- **About this exercise**
Repeat the lines below exactly as written, please, from the line with "# Description of movies php website" to the line with "To get started", both lines included, and no others.

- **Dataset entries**
##############################
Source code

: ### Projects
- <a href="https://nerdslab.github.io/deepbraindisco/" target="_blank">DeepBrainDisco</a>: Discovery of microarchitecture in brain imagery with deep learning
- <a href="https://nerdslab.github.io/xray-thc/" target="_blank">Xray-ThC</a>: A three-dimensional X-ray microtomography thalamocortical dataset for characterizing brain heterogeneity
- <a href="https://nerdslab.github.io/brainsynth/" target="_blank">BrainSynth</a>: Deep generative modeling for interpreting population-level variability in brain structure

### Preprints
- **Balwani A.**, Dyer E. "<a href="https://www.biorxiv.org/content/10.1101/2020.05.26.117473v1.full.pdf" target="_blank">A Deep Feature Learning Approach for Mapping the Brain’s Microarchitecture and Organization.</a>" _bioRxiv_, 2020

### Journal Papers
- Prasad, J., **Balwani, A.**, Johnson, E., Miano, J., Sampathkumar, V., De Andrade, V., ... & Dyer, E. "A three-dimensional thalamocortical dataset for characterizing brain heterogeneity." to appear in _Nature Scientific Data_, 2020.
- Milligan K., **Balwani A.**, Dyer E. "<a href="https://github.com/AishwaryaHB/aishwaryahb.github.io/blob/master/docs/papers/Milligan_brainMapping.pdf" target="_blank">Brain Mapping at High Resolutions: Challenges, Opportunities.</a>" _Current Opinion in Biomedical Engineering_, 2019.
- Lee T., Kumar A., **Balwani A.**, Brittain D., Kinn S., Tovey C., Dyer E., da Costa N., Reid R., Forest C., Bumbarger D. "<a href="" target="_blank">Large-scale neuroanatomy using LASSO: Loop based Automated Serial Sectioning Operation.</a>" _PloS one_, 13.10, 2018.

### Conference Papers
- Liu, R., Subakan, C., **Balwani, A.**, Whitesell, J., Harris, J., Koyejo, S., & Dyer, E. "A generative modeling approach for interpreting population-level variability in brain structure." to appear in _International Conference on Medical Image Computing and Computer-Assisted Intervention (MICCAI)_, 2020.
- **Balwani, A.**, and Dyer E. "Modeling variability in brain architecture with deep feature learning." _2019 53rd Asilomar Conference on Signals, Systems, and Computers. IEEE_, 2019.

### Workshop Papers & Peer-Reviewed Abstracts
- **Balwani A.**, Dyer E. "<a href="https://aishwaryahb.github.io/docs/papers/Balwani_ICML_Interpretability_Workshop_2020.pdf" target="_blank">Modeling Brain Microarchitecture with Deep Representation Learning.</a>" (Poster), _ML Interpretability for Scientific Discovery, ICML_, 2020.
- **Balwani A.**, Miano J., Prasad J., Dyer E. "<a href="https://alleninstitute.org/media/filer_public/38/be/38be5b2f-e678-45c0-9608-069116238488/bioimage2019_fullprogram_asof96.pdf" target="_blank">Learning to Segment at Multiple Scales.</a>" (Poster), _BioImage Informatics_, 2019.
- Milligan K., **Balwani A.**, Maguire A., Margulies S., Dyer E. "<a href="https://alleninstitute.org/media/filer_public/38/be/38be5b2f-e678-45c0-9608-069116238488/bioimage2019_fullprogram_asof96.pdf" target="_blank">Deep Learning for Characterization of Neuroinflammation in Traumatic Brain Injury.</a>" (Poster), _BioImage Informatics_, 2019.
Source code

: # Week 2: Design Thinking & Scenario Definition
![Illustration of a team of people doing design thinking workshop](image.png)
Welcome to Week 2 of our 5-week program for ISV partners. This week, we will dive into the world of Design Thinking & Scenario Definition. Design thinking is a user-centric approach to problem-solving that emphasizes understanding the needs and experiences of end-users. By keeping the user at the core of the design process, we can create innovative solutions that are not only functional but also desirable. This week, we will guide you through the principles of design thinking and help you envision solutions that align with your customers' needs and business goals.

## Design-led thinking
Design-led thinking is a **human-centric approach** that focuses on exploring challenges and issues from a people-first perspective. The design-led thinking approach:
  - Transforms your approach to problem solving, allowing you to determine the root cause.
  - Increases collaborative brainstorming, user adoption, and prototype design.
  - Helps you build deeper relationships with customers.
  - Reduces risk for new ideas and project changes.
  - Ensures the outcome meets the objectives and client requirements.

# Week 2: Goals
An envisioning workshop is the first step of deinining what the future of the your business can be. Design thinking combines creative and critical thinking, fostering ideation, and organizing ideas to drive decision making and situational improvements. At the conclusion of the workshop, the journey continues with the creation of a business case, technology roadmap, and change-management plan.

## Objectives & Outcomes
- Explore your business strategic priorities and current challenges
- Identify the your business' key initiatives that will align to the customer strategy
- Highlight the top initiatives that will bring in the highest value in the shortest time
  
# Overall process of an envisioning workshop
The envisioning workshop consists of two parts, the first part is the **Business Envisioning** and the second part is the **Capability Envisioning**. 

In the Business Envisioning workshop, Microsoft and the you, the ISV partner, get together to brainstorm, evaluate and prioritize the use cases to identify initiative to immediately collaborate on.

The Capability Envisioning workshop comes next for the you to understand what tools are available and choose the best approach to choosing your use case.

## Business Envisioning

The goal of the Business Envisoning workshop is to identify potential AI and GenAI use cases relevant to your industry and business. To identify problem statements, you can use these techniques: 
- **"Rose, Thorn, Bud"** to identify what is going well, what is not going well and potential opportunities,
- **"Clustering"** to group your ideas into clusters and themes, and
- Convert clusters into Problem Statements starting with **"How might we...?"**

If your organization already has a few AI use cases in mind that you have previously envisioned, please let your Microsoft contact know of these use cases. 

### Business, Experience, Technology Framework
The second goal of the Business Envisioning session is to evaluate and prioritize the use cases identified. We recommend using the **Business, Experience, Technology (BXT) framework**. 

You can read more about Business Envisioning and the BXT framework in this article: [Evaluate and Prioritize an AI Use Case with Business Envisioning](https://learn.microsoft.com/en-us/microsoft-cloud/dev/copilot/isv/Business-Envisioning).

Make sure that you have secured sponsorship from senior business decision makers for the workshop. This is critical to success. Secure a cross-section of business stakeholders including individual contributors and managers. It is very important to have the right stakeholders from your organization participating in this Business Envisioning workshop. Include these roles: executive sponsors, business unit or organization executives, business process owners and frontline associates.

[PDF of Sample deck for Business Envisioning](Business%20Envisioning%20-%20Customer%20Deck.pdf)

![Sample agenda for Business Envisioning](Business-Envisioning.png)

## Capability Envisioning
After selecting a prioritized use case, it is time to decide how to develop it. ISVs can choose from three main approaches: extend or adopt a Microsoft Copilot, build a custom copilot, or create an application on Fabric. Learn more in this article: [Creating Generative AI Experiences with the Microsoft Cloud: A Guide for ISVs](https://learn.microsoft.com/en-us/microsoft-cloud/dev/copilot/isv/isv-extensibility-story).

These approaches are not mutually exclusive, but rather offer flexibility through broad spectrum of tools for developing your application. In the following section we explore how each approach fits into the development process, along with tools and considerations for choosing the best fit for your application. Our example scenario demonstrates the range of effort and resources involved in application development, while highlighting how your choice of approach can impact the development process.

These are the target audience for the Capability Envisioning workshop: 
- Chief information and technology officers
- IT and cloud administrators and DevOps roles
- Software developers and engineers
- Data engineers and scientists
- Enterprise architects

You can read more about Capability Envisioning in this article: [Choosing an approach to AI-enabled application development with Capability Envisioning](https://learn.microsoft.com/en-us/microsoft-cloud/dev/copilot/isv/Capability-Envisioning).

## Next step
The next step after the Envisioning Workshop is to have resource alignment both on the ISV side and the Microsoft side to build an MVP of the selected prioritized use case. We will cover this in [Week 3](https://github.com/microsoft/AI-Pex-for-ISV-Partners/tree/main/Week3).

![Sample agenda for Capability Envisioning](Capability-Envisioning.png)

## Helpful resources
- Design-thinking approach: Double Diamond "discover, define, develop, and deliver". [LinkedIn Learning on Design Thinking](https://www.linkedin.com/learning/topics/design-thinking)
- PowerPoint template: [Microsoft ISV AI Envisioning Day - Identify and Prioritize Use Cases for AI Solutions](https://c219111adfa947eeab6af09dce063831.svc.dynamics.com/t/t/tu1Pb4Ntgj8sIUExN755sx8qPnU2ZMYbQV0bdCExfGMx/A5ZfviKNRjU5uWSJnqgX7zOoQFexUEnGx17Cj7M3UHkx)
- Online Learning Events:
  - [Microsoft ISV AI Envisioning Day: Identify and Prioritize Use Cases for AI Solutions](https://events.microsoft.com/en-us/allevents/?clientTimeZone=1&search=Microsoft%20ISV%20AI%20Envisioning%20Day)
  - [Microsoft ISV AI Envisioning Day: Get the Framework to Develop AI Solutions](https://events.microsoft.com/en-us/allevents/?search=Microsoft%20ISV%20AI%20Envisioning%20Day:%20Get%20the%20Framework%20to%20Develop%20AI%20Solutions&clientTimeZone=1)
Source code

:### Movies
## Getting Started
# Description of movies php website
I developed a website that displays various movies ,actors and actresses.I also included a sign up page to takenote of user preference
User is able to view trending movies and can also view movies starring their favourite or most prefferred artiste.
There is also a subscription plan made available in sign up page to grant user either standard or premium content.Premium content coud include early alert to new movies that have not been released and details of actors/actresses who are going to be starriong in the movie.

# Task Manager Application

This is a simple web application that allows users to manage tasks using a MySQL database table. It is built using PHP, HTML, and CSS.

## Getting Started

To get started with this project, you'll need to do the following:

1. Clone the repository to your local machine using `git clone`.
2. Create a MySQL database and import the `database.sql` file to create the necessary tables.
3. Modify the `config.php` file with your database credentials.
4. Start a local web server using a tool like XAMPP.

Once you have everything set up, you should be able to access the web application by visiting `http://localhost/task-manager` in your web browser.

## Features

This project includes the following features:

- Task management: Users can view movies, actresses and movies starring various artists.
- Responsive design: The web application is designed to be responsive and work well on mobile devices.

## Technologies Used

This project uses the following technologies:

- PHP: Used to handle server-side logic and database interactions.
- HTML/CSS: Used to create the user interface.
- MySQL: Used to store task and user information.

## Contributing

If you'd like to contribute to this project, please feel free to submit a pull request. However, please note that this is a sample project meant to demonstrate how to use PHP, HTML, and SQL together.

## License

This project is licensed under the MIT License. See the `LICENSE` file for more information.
##############################
- **Answer space**
# Description of movies php website
I developed a website that displays various movies ,actors and actresses.I also included a sign up page to takenote of user preference
User is able to view trending movies and can also view movies starring their favourite or most prefferred artiste.
There is also a subscription plan made available in sign up page to grant user either standard or premium content.Premium content coud include early alert to new movies that have not been released and details of actors/actresses who are going to be starriong in the movie.

# Task Manager Application

This is a simple web application that allows users to manage tasks using a MySQL database table. It is built using PHP, HTML, and CSS.

## Getting Started

To get started with this project, you'll need to do the following:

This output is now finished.